With these observations in place, we are ready to move toward an important theorem. To do so, let us recall a matrix we encountered in an earlier example.
In the previous section we introduced an important type of matrix. We now give its official definition.
The \(n\times n\) matrix with 1’s on the diagonal and zeros elsewhere is the \(n\times n\) identity matrix, denoted \(I_{n}\). When the context makes the dimension of the identity clear, the subscript is generally omitted.
Just as the zero matrix can take many different shapes and sizes, the identity matrix has a special property: it is always square. A few examples are shown below.
\[
I_{2}=\left[\begin{array}{cc}1&0\\0&1\end{array}\right],\quad
I_{3}=\left[\begin{array}{ccc}1&0&0\\0&1&0\\0&0&1\end{array}\right],\quad
I_{4}=\left[\begin{array}{cccc}1&0&0&0\\0&1&0&0\\0&0&1&0\\0&0&0&1\end{array}\right] \nonumber
\]
Up to this point, we have experimented with examples to see what works and what does not. Examples are helpful, but they have limits. If someone claimed that \(AB=BA\) always holds, it would only take one counterexample to show that the claim is false. On the other hand, if someone claimed that \(A(B+C)=AB+AC\) is always true, one example is not enough to prove the claim; we need something stronger—a proof.

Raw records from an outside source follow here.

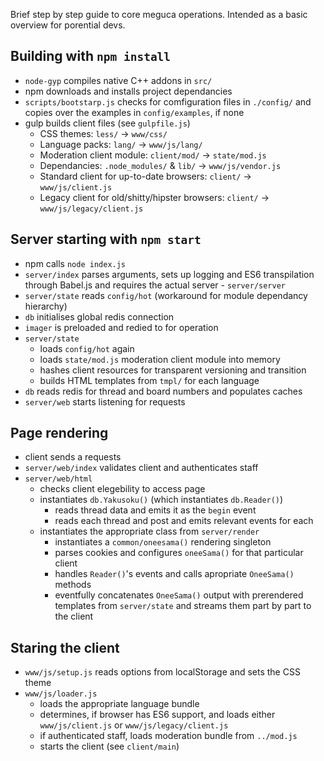 Brief step by step guide to core meguca operations. Intended as a basic 
overview for porential devs.

## Building with `npm install`
- `node-gyp` compiles native C++ addons in `src/`
- npm downloads and installs project dependancies
- `scripts/bootstarp.js` checks for comfiguration files in `./config/` and 
copies over the examples in `config/examples`, if none
- gulp builds client files (see `gulpfile.js`)
	- CSS themes: `less/` -> `www/css/`
	- Language packs: `lang/` -> `www/js/lang/`
	- Moderation client module: `client/mod/` -> `state/mod.js`
	- Dependancies: `.node_modules/` & `lib/` -> `www/js/vendor.js`
	- Standard client for up-to-date browsers: `client/` -> `www/js/client.js`
	- Legacy client for old/shitty/hipster browsers: `client/` -> 
	`www/js/legacy/client.js`

## Server starting with `npm start`
- npm calls `node index.js`
- `server/index` parses arguments, sets up logging and ES6 transpilation 
through Babel.js and requires the actual server - `server/server`
- `server/state` reads `config/hot` (workaround for module dependancy hierarchy)
- `db` initialises global redis connection
- `imager` is preloaded and redied to for operation
- `server/state`
	- loads `config/hot` again
	- loads `state/mod.js` moderation client module into memory
	- hashes client resources for transparent versioning and transition
	- builds HTML templates from `tmpl/` for each language
- `db` reads redis for thread and board numbers and populates caches
- `server/web` starts listening for requests

## Page rendering
- client sends a requests
- `server/web/index` validates client and authenticates staff
- `server/web/html`
	- checks client elegebility to access page
	- instantiates `db.Yakusoku()` (which instantiates `db.Reader()`)
		- reads thread data and emits it as the `begin` event
		- reads each thread and post and emits relevant events for each
	- instantiates the appropriate class from `server/render`
		- instantiates  a `common/oneesama()` rendering singleton
		- parses cookies and configures `oneeSama()` for that particular client
		- handles `Reader()`'s events and calls apropriate `OneeSama()` methods
		- eventfully concatenates `OneeSama()` output with prerendered 
		templates from `server/state` and streams them part by part to the 
		client
		
## Staring the client
- `www/js/setup.js` reads options from localStorage and sets the CSS theme
- `www/js/loader.js`
	- loads the appropriate language bundle
	- determines, if browser has ES6 support, and loads either `www/js/client.js`
	or `www/js/legacy/client.js`
	- if authenticated staff, loads moderation bundle from `../mod.js`
	- starts the client (see `client/main`)
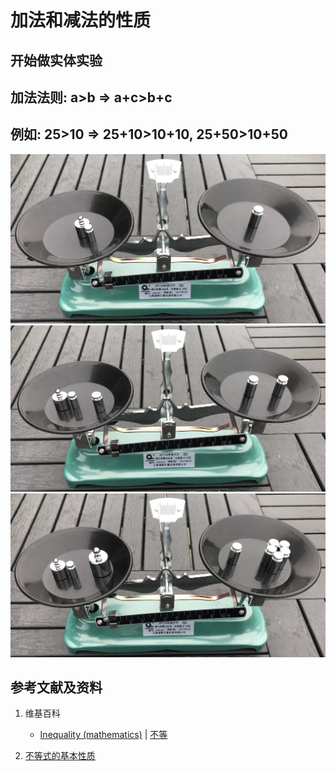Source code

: # 加法和减法的性质

## 开始做实体实验

## 加法法则: a>b => a+c>b+c
## 例如: 25>10 =>  25+10>10+10, 25+50>10+50

![](/images/极大和极小/不等式的基本性质和移项变号法则/加法和减法的性质/1a1.jpg)
![](/images/极大和极小/不等式的基本性质和移项变号法则/加法和减法的性质/1a2.jpg)
![](/images/极大和极小/不等式的基本性质和移项变号法则/加法和减法的性质/1a3.jpg)

## 参考文献及资料

1. 维基百科
	- [Inequality (mathematics)](https://en.wikipedia.org/wiki/Inequality_(mathematics)) | [不等](https://zh.wikipedia.org/wiki/不等) 

2. [不等式的基本性质](https://baike.baidu.com/item/%E4%B8%8D%E7%AD%89%E5%BC%8F%E7%9A%84%E5%9F%BA%E6%9C%AC%E6%80%A7%E8%B4%A8/7969725)  

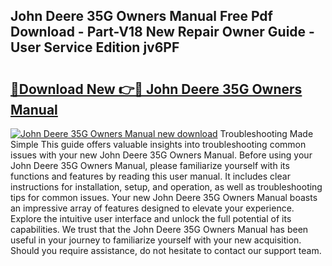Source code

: ## John Deere 35G Owners Manual Free Pdf Download - Part-V18 New Repair Owner Guide - User Service Edition jv6PF

# <h2><a href="http://bc8574.oget.top/?id=John+Deere+35G+Owners+Manual">🔗Download New 👉🔴 John Deere 35G Owners Manual</a></h2>

[![John Deere 35G Owners Manual new download](https://i.imgur.com/5g1atiW.png)](http://bc8574.oget.top/?id=John+Deere+35G+Owners+Manual)
Troubleshooting Made Simple This guide offers valuable insights into troubleshooting common issues with your new John Deere 35G Owners Manual. Before using your John Deere 35G Owners Manual, please familiarize yourself with its functions and features by reading this user manual. It includes clear instructions for installation, setup, and operation, as well as troubleshooting tips for common issues. Your new John Deere 35G Owners Manual boasts an impressive array of features designed to elevate your experience. Explore the intuitive user interface and unlock the full potential of its capabilities. We trust that the John Deere 35G Owners Manual has been useful in your journey to familiarize yourself with your new acquisition. Should you require assistance, do not hesitate to contact our support team.
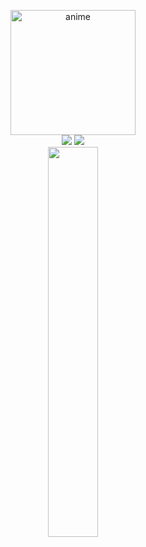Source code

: <p align=center>  
  <img src="https://files.catbox.moe/xe4yhe.webp" width="200px" height="200px" alt="anime" /> <br>
  <a href="https://github.com/injectings/followers"><img src="https://img.shields.io/github/followers/injectings?style=for-the-badge"></img></a>
  <a href="https://github.com/injectings/stars"><img src="https://img.shields.io/github/stars/injectings?style=for-the-badge"></img></a> <br>  
  <a href="https://discord.com/users/745631824163766412"><img src="https://lanyard.cnrad.dev/api/745631824163766412?&bg=080808" width=40%></a>
</p>
<!-- https://files.catbox.moe/4598g8.webp -->
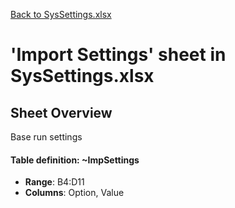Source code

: [Back to SysSettings.xlsx](README.md)

# 'Import Settings' sheet in SysSettings.xlsx

## Sheet Overview

Base run settings

#### Table definition: ~ImpSettings
- **Range**: B4:D11
- **Columns**: Option, Value

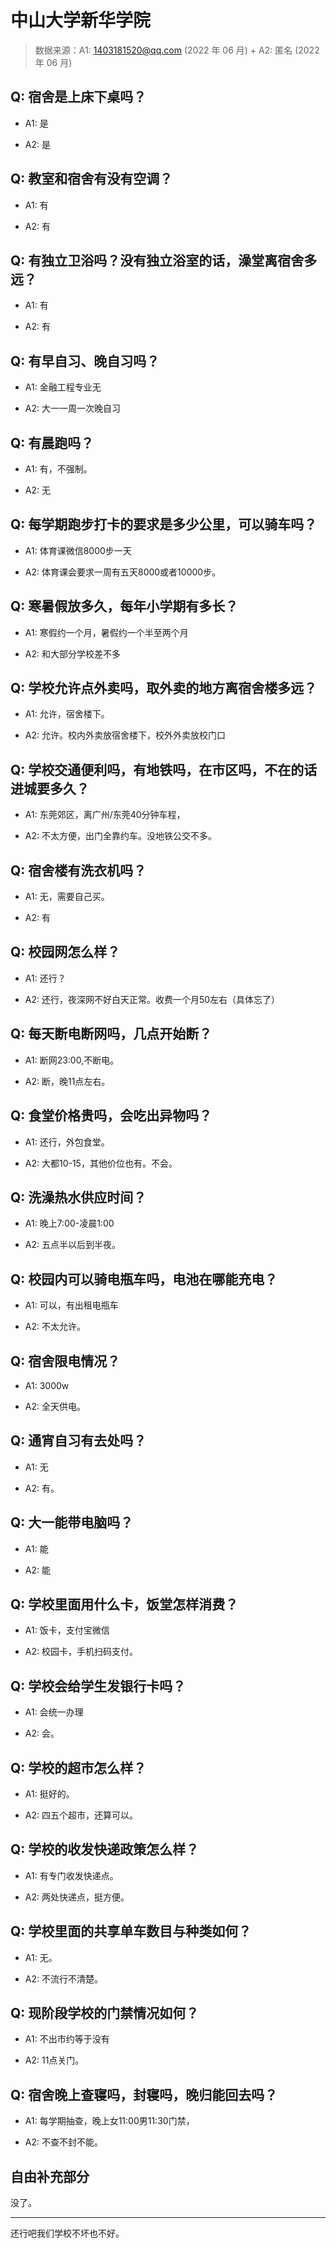 # 中山大学新华学院

> 数据来源：A1: 1403181520@qq.com (2022 年 06 月) + A2: 匿名 (2022 年 06 月)

## Q: 宿舍是上床下桌吗？

- A1: 是

- A2: 是

## Q: 教室和宿舍有没有空调？

- A1: 有

- A2: 有

## Q: 有独立卫浴吗？没有独立浴室的话，澡堂离宿舍多远？

- A1: 有

- A2: 有

## Q: 有早自习、晚自习吗？

- A1: 金融工程专业无

- A2: 大一一周一次晚自习

## Q: 有晨跑吗？

- A1: 有，不强制。

- A2: 无

## Q: 每学期跑步打卡的要求是多少公里，可以骑车吗？

- A1: 体育课微信8000步一天

- A2: 体育课会要求一周有五天8000或者10000步。

## Q: 寒暑假放多久，每年小学期有多长？

- A1: 寒假约一个月，暑假约一个半至两个月

- A2: 和大部分学校差不多

## Q: 学校允许点外卖吗，取外卖的地方离宿舍楼多远？

- A1: 允许，宿舍楼下。

- A2: 允许。校内外卖放宿舍楼下，校外外卖放校门口

## Q: 学校交通便利吗，有地铁吗，在市区吗，不在的话进城要多久？

- A1: 东莞郊区，离广州/东莞40分钟车程，

- A2: 不太方便，出门全靠约车。没地铁公交不多。

## Q: 宿舍楼有洗衣机吗？

- A1: 无，需要自己买。

- A2: 有

## Q: 校园网怎么样？

- A1: 还行？

- A2: 还行，夜深网不好白天正常。收费一个月50左右（具体忘了）

## Q: 每天断电断网吗，几点开始断？

- A1: 断网23:00,不断电。

- A2: 断，晚11点左右。

## Q: 食堂价格贵吗，会吃出异物吗？

- A1: 还行，外包食堂。

- A2: 大都10-15，其他价位也有。不会。

## Q: 洗澡热水供应时间？

- A1: 晚上7:00-凌晨1:00

- A2: 五点半以后到半夜。

## Q: 校园内可以骑电瓶车吗，电池在哪能充电？

- A1: 可以，有出租电瓶车

- A2: 不太允许。

## Q: 宿舍限电情况？

- A1: 3000w

- A2: 全天供电。

## Q: 通宵自习有去处吗？

- A1: 无

- A2: 有。

## Q: 大一能带电脑吗？

- A1: 能

- A2: 能

## Q: 学校里面用什么卡，饭堂怎样消费？

- A1: 饭卡，支付宝微信

- A2: 校园卡，手机扫码支付。

## Q: 学校会给学生发银行卡吗？

- A1: 会统一办理

- A2: 会。

## Q: 学校的超市怎么样？

- A1: 挺好的。

- A2: 四五个超市，还算可以。

## Q: 学校的收发快递政策怎么样？

- A1: 有专门收发快递点。

- A2: 两处快递点，挺方便。

## Q: 学校里面的共享单车数目与种类如何？

- A1: 无。

- A2: 不流行不清楚。

## Q: 现阶段学校的门禁情况如何？

- A1: 不出市约等于没有

- A2: 11点关门。

## Q: 宿舍晚上查寝吗，封寝吗，晚归能回去吗？

- A1: 每学期抽查，晚上女11:00男11:30门禁，

- A2: 不查不封不能。

## 自由补充部分

没了。

***

还行吧我们学校不坏也不好。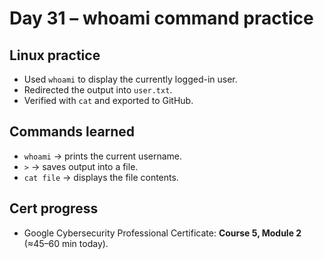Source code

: # Day 31 – whoami command practice

## Linux practice
- Used `whoami` to display the currently logged-in user.
- Redirected the output into `user.txt`.
- Verified with `cat` and exported to GitHub.

## Commands learned
- `whoami` → prints the current username.
- `>` → saves output into a file.
- `cat file` → displays the file contents.

## Cert progress
- Google Cybersecurity Professional Certificate: **Course 5, Module 2** (≈45–60 min today).
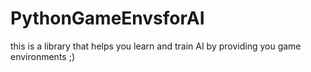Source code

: # PythonGameEnvsforAI
this is a library that helps you learn and train AI by providing you game environments ;)
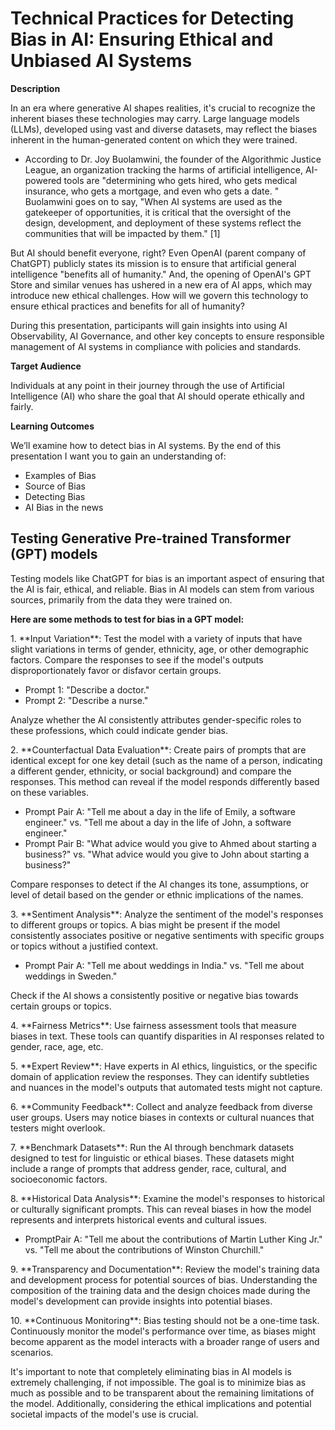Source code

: # Technical Practices for Detecting Bias in AI: Ensuring Ethical and Unbiased AI Systems

**Description**

In an era where generative AI shapes realities, it\'s crucial to
recognize the inherent biases these technologies may carry. Large
language models (LLMs), developed using vast and diverse datasets, may
reflect the biases inherent in the human-generated content on which they
were trained.

- According to Dr. Joy Buolamwini, the founder of the Algorithmic
Justice League, an organization tracking the harms of
artificial intelligence, AI-powered tools are "determining who
gets hired, who gets medical insurance, who gets a mortgage,
and even who gets a date. \" Buolamwini goes on to say, "When
AI systems are used as the gatekeeper of opportunities, it is
critical that the oversight of the design, development, and
deployment of these systems reflect the communities that will
be impacted by them." \[1\]

But AI should benefit everyone, right? Even OpenAI (parent company of
ChatGPT) publicly states its mission is to ensure that artificial
general intelligence "benefits all of humanity." And, the opening of
OpenAI\'s GPT Store and similar venues has ushered in a new era of AI
apps, which may introduce new ethical challenges. How will we govern
this technology to ensure ethical practices and benefits for all of
humanity?

During this presentation, participants will gain insights into using AI
Observability, AI Governance, and other key concepts to ensure
responsible management of AI systems in compliance with policies and
standards.

**Target Audience**

Individuals at any point in their journey through the use of Artificial
Intelligence (AI) who share the goal that AI should operate ethically
and fairly.

**Learning Outcomes**

We’ll examine how to detect bias in AI systems. By the end of this presentation I want you to gain an understanding of:
* Examples of Bias
* Source of Bias
* Detecting Bias
* AI Bias in the news


## Testing Generative Pre-trained Transformer (GPT) models

Testing models like ChatGPT for bias is an important aspect of ensuring that the AI is fair,
ethical, and reliable. Bias in AI models can stem from various sources,
primarily from the data they were trained on. 

**Here are some methods to test for bias in a GPT model:**

1\. \*\*Input Variation\*\*: Test the model with a variety of inputs
that have slight variations in terms of gender, ethnicity, age, or other
demographic factors. Compare the responses to see if the model\'s
outputs disproportionately favor or disfavor certain groups.
- Prompt 1: "Describe a doctor."
- Prompt 2: "Describe a nurse."
 
Analyze whether the AI consistently attributes gender-specific roles to these professions, which could indicate gender bias.


2\. \*\*Counterfactual Data Evaluation\*\*: Create pairs of prompts that
are identical except for one key detail (such as the name of a person,
indicating a different gender, ethnicity, or social background) and
compare the responses. This method can reveal if the model responds
differently based on these variables.
- Prompt Pair A: "Tell me about a day in the life of Emily, a software engineer." vs. "Tell me about a day in the life of John, a software engineer."
- Prompt Pair B: "What advice would you give to Ahmed about starting a business?" vs. "What advice would you give to John about starting a business?"

Compare responses to detect if the AI changes its tone, assumptions, or level of detail based on the gender or ethnic implications of the names.

3\. \*\*Sentiment Analysis\*\*: Analyze the sentiment of the model\'s
responses to different groups or topics. A bias might be present if the
model consistently associates positive or negative sentiments with
specific groups or topics without a justified context.
 - Prompt Pair A: "Tell me about weddings in India." vs. "Tell me about weddings in Sweden."
 
Check if the AI shows a consistently positive or negative bias towards certain groups or topics.

4\. \*\*Fairness Metrics\*\*: Use fairness assessment tools that measure biases in text. These tools can quantify disparities in AI responses related to gender, race, age, etc.

5\. \*\*Expert Review\*\*: Have experts in AI ethics, linguistics, or
the specific domain of application review the responses. They can
identify subtleties and nuances in the model\'s outputs that automated
tests might not capture.

6\. \*\*Community Feedback\*\*: Collect and analyze feedback from
diverse user groups. Users may notice biases in contexts or cultural
nuances that testers might overlook.

7\. \*\*Benchmark Datasets\*\*: Run the AI through benchmark datasets designed to test for linguistic or ethical biases. These datasets might include a range of prompts that address gender, race, cultural, and socioeconomic factors.

8\. \*\*Historical Data Analysis\*\*: Examine the model\'s responses to
historical or culturally significant prompts. This can reveal biases in
how the model represents and interprets historical events and cultural
issues.
 - PromptPair A: "Tell me about the contributions of Martin Luther King Jr." vs. "Tell me about the contributions of Winston Churchill."

9\. \*\*Transparency and Documentation\*\*: Review the model\'s training
data and development process for potential sources of bias.
Understanding the composition of the training data and the design
choices made during the model\'s development can provide insights into
potential biases.

10\. \*\*Continuous Monitoring\*\*: Bias testing should not be a
one-time task. Continuously monitor the model\'s performance over time,
as biases might become apparent as the model interacts with a broader
range of users and scenarios.

It\'s important to note that completely eliminating bias in AI models is
extremely challenging, if not impossible. The goal is to minimize bias
as much as possible and to be transparent about the remaining
limitations of the model. Additionally, considering the ethical
implications and potential societal impacts of the model\'s use is
crucial.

In this text we will not provide full proofs for every statement. The important point to remember is that whenever we present a theorem, there is a proof behind it. Our confidence comes from more than just trying out examples.
With that in mind, let us now turn to the good news: the properties of matrix multiplication that always work.
Properties of Matrix Multiplication
Let \(A\), \(B\) and \(C\) be matrices with dimensions so that the following operations make sense, and let \(k\) be a scalar. The following equalities hold:
- \(A(BC) = (AB)C\) (Associative Property)
- \(A(B + C) = AB + AB\) and
\((B + C)A = BA + CA\) (Distributive Property) - \(k(AB) = (kA)B = A(kB)\)
- \(AI = IA = A\)
The box above contained some very good news—and perhaps some surprising news. Matrix multiplication may seem like a strange operation, so it would not be shocking to learn that \(A(BC)\neq (AB)C\). Fortunately, the associative property does hold, and this makes our work with matrices much easier.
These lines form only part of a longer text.